Stored data:
Start of Block

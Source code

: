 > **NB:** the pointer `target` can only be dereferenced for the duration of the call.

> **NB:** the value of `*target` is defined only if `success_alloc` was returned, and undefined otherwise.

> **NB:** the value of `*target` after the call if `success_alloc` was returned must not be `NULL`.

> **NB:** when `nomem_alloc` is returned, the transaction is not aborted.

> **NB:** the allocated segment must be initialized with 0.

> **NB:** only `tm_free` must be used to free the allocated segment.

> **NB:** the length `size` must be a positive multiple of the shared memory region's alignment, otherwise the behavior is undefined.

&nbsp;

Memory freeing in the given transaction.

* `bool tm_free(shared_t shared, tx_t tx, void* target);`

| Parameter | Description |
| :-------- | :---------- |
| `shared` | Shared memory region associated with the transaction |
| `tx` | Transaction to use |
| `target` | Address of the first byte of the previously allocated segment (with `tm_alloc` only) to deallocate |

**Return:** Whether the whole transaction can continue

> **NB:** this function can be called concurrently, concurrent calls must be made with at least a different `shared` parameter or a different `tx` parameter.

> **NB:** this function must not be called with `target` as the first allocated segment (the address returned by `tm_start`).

End of Block

Assigned task
Read through the entries above, and wherever a line holds the string "shared", copy it.

Task response
> **NB:** the length `size` must be a positive multiple of the shared memory region's alignment, otherwise the behavior is undefined.
* `bool tm_free(shared_t shared, tx_t tx, void* target);`
| `shared` | Shared memory region associated with the transaction |
> **NB:** this function can be called concurrently, concurrent calls must be made with at least a different `shared` parameter or a different `tx` parameter.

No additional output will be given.